On how many lines of the records below does the string "callback" appear? Reply with only the number.

Collected data:
=-=-=-=-=

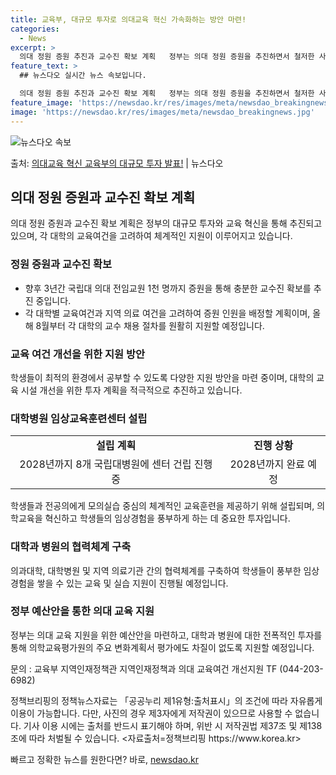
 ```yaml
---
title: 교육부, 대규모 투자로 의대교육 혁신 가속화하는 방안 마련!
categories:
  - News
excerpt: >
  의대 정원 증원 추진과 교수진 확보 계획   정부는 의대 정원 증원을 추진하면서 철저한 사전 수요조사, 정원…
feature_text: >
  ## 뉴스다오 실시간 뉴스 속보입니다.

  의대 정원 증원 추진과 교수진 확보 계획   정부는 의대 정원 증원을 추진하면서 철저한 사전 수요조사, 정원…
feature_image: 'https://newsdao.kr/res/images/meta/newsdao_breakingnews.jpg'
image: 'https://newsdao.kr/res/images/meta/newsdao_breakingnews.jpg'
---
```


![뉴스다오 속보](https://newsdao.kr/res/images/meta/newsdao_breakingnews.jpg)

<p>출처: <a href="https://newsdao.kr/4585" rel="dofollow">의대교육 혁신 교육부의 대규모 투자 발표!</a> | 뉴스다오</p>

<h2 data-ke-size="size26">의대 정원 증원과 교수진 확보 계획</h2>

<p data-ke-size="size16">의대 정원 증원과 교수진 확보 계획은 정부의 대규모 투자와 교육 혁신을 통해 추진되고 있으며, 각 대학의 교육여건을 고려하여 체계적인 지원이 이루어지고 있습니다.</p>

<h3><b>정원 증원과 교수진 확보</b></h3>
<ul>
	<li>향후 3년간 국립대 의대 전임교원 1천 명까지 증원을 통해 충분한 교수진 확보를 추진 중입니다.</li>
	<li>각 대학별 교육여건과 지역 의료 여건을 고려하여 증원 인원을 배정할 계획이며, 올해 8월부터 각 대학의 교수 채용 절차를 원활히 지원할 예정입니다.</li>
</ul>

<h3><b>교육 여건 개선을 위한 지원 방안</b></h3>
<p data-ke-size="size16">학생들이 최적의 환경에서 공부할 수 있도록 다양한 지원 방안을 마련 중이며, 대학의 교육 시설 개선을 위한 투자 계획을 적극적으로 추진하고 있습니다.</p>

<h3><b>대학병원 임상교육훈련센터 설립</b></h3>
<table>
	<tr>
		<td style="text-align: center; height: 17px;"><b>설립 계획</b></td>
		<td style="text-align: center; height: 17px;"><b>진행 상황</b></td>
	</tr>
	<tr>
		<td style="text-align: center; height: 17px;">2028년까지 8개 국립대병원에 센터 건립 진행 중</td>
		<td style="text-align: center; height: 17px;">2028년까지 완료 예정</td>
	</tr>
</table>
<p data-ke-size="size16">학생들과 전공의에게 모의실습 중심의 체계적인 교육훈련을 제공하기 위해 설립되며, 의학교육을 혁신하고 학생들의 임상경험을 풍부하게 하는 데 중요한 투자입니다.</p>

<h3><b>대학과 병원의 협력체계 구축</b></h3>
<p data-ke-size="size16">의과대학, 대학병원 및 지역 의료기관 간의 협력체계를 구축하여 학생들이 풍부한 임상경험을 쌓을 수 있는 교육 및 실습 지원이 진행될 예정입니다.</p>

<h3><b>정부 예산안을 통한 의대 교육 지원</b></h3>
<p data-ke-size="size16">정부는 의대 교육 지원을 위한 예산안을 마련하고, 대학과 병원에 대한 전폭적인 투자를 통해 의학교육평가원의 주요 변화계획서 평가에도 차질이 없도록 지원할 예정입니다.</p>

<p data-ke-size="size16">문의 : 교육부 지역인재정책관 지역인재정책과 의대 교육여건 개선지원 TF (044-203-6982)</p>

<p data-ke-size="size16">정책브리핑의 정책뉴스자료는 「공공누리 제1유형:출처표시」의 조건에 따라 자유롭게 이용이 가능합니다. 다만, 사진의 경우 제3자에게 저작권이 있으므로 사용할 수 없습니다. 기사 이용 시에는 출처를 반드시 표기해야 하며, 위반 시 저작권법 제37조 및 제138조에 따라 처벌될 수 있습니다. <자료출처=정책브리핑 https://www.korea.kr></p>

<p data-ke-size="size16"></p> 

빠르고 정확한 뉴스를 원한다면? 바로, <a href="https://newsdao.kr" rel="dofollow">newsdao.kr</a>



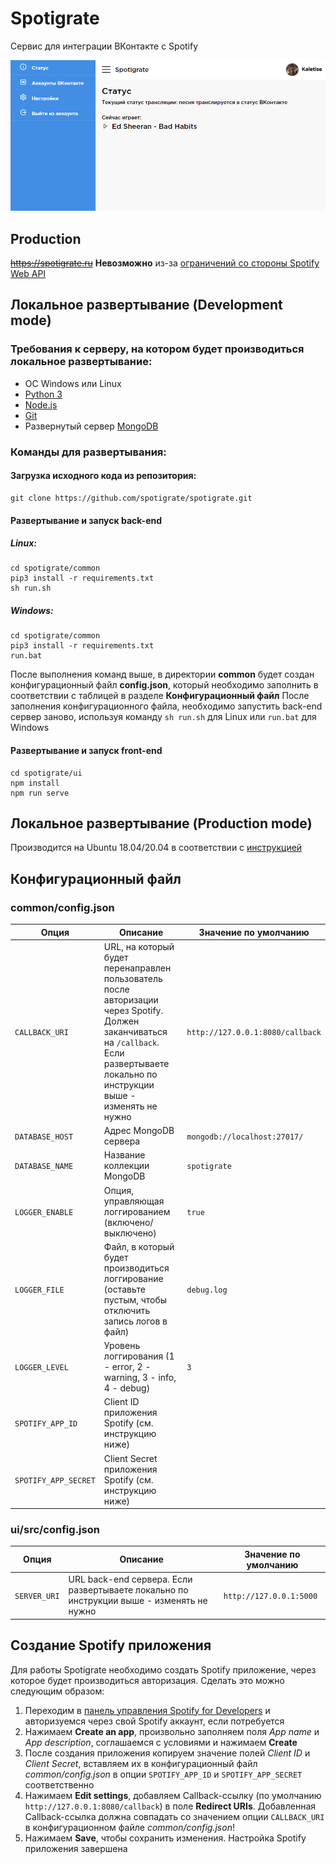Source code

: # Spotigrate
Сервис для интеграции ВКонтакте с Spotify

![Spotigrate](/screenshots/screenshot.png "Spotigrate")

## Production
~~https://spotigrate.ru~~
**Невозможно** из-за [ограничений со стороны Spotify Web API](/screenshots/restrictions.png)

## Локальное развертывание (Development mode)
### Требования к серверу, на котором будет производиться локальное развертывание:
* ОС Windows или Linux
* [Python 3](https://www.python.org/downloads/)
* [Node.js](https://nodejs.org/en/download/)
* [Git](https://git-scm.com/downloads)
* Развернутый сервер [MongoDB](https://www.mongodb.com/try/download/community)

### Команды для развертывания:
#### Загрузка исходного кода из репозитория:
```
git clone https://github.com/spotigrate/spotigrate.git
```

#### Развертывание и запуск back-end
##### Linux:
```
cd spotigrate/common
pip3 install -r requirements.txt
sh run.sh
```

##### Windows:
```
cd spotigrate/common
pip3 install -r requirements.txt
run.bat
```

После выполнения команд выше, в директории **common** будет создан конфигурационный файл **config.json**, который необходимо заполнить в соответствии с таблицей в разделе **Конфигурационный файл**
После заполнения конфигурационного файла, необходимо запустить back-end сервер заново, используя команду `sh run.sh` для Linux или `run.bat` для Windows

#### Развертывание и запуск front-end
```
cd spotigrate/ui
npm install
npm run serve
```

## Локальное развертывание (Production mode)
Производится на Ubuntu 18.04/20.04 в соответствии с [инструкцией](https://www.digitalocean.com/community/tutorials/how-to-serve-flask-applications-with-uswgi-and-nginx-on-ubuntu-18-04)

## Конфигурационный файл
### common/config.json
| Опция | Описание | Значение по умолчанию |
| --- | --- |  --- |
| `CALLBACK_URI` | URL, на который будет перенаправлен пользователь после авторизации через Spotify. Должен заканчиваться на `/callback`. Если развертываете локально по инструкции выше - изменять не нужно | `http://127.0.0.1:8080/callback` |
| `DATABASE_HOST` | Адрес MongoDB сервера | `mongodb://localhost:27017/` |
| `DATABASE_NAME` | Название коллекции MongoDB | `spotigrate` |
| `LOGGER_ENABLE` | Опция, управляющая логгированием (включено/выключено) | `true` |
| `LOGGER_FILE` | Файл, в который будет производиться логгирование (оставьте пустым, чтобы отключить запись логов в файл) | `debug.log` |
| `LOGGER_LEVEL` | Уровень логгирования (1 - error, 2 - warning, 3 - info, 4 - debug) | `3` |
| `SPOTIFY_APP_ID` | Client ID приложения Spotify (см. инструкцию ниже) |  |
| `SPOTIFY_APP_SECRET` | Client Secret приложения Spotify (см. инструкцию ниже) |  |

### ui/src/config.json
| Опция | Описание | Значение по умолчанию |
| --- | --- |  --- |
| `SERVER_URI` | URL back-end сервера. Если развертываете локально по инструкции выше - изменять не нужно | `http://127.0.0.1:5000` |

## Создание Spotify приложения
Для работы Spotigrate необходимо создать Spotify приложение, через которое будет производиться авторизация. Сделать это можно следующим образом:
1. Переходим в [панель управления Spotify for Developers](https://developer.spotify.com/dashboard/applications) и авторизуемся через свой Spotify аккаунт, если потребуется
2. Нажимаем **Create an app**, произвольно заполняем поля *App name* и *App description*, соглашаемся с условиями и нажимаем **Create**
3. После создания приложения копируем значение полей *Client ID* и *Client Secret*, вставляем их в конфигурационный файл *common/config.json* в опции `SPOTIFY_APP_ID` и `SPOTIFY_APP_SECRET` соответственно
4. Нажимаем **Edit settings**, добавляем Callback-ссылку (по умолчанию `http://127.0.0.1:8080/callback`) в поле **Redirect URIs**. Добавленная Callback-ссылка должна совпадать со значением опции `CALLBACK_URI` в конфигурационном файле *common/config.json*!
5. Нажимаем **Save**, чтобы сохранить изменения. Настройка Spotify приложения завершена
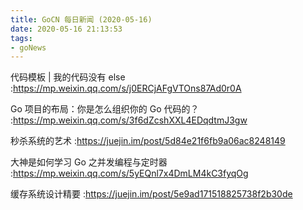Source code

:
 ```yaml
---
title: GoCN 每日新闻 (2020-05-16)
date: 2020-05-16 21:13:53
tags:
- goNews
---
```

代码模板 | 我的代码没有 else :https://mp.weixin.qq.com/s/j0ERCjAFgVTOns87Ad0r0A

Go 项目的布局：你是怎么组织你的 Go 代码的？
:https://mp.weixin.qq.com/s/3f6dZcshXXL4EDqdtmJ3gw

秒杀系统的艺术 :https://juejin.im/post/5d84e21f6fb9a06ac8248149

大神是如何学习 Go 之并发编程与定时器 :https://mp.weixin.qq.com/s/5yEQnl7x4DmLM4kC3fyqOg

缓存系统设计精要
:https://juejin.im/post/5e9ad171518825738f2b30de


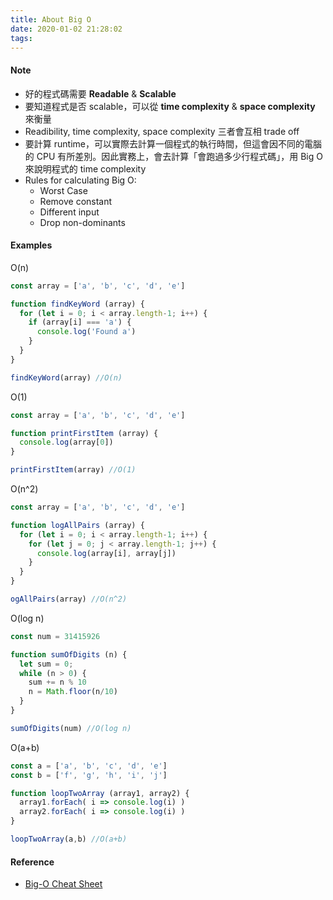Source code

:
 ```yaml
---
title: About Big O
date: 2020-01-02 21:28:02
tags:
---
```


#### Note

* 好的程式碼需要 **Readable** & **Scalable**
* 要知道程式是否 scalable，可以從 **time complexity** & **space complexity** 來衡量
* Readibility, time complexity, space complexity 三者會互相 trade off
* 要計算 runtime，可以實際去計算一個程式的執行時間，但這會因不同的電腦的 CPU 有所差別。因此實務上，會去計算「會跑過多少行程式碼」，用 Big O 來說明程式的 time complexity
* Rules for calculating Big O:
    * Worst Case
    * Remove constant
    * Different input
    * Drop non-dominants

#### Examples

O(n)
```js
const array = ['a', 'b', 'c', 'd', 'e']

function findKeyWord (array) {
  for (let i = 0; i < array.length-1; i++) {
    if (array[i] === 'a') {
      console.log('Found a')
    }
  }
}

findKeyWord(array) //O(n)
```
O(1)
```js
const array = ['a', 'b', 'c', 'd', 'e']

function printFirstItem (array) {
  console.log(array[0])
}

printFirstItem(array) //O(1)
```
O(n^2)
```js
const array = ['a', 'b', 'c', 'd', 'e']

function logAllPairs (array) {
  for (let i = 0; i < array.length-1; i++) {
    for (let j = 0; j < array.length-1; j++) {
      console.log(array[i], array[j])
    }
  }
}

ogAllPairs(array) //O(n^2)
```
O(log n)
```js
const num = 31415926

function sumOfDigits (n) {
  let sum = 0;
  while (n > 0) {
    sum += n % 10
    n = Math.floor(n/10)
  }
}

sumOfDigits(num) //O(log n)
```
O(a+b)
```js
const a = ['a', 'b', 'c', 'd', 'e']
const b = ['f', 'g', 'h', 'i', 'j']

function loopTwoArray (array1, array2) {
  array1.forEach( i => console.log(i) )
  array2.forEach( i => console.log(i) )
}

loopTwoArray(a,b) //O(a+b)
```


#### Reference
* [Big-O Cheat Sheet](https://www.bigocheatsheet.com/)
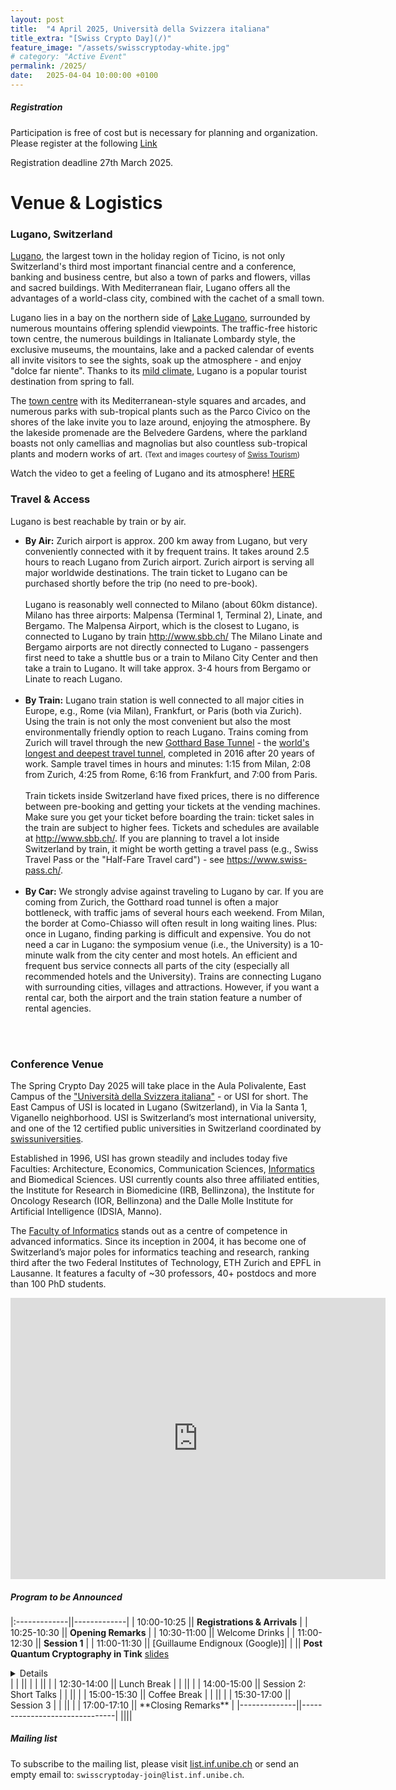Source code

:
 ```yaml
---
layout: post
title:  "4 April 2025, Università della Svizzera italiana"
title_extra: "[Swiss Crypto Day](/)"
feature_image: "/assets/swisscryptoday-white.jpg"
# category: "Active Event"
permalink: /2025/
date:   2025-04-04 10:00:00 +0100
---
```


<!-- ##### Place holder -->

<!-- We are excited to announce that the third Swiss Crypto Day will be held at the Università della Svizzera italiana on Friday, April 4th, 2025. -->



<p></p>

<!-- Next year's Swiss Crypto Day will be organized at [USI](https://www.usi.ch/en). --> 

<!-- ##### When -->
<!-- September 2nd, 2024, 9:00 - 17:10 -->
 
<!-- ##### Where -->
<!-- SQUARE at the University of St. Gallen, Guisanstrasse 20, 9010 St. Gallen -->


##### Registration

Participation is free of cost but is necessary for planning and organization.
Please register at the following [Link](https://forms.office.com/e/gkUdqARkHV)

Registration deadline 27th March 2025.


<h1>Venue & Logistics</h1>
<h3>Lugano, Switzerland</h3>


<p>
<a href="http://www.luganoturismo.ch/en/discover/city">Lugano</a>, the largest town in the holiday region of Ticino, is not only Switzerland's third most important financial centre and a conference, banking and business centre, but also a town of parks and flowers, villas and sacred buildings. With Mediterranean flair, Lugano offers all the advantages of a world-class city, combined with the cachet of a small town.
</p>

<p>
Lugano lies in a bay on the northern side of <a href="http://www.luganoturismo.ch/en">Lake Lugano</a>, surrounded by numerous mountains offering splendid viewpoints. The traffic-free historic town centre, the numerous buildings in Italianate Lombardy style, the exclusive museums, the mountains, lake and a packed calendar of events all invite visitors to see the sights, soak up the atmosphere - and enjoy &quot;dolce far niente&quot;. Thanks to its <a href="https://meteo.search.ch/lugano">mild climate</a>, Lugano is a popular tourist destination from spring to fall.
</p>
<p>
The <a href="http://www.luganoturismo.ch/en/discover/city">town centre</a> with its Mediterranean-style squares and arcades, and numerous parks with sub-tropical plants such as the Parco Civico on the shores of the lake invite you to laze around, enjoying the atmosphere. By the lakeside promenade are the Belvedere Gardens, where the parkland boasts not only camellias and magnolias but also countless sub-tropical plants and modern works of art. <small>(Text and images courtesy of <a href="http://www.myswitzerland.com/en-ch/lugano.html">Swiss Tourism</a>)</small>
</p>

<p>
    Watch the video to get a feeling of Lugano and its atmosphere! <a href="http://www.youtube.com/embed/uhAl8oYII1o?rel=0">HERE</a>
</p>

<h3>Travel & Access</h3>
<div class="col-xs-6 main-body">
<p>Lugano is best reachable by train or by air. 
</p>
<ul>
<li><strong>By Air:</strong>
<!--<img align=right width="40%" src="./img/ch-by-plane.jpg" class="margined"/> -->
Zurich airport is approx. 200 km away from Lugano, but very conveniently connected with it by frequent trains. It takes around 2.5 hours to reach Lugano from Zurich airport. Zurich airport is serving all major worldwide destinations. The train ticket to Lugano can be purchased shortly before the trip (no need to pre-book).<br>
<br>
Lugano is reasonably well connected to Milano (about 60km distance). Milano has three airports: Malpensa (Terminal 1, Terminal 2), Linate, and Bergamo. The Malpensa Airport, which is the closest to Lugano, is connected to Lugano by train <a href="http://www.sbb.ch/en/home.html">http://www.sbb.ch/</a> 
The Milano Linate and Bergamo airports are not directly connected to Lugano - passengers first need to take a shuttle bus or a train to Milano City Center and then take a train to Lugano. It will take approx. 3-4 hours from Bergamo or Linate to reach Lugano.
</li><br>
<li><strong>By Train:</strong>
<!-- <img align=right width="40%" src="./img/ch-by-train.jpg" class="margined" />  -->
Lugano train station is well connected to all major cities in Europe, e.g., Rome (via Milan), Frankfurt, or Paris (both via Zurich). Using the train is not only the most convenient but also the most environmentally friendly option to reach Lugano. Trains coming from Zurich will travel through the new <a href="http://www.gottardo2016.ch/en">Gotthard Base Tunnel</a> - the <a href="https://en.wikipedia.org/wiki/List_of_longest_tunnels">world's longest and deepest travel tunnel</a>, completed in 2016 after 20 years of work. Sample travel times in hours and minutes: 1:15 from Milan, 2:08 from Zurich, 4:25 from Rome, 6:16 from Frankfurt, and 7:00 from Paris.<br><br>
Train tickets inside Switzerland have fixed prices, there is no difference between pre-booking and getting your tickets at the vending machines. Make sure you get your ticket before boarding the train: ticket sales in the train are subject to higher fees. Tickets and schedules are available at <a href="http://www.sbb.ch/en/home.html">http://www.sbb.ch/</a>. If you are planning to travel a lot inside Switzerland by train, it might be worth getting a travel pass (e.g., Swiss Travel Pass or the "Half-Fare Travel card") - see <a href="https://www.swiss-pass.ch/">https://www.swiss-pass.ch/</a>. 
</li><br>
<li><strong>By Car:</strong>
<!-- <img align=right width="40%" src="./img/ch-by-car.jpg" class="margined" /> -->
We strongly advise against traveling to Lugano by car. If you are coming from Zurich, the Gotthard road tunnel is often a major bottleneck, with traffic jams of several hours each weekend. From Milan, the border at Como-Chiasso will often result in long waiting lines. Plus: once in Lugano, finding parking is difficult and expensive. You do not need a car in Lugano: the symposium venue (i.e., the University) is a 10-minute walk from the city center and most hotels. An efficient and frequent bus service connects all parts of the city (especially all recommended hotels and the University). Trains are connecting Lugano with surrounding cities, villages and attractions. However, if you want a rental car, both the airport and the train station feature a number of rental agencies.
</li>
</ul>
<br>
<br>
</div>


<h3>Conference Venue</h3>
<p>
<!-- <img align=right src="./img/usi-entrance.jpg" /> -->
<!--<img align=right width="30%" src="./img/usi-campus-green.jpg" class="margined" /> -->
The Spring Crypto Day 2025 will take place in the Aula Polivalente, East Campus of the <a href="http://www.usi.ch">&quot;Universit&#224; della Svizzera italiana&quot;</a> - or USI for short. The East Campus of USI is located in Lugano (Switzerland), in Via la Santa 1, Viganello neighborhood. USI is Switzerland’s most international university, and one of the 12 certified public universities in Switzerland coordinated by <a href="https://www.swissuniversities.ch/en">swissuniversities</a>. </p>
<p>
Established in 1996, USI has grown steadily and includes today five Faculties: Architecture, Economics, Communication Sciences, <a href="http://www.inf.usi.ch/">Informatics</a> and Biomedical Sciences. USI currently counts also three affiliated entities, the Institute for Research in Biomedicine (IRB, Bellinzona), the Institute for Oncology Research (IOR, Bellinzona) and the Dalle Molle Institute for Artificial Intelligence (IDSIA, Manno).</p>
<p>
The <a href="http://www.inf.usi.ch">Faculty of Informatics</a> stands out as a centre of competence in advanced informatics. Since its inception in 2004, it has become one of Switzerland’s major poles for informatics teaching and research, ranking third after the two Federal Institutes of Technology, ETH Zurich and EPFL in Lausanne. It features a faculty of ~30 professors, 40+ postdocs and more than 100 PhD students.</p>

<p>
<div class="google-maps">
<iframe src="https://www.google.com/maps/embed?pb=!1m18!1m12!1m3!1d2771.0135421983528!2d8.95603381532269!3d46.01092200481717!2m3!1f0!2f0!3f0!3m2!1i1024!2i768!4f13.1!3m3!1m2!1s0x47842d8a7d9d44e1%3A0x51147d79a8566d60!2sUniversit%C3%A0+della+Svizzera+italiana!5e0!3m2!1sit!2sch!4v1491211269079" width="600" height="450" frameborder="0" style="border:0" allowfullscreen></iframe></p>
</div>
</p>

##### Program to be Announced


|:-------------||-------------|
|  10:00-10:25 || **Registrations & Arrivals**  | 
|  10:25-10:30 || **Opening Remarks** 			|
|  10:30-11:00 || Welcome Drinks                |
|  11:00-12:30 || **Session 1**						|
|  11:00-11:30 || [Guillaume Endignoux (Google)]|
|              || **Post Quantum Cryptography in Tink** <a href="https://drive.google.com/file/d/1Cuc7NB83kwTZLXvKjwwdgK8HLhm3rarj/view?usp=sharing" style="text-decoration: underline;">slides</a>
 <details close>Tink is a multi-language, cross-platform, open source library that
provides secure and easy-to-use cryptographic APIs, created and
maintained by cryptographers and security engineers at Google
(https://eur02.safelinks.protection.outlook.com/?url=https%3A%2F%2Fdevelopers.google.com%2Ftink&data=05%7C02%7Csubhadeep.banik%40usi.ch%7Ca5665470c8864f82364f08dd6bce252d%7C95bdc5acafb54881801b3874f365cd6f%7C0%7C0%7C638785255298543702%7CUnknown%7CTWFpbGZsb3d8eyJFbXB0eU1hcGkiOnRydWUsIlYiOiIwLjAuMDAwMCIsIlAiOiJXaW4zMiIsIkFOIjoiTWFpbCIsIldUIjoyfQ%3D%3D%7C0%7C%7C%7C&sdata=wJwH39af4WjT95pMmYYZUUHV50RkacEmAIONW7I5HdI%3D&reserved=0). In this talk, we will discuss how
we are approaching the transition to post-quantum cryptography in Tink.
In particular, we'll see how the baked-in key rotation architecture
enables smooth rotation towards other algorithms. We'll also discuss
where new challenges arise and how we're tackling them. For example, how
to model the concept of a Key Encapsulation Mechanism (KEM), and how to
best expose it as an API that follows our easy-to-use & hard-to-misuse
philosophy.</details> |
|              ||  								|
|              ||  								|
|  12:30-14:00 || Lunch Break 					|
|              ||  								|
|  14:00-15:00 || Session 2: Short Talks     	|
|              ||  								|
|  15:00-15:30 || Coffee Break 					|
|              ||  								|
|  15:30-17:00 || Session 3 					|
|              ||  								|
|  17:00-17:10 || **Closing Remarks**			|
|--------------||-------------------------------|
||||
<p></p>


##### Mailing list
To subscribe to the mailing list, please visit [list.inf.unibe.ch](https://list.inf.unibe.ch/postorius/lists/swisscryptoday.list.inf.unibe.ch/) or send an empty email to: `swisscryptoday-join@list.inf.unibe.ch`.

=-=-=-=-=

Response for this exercise: 2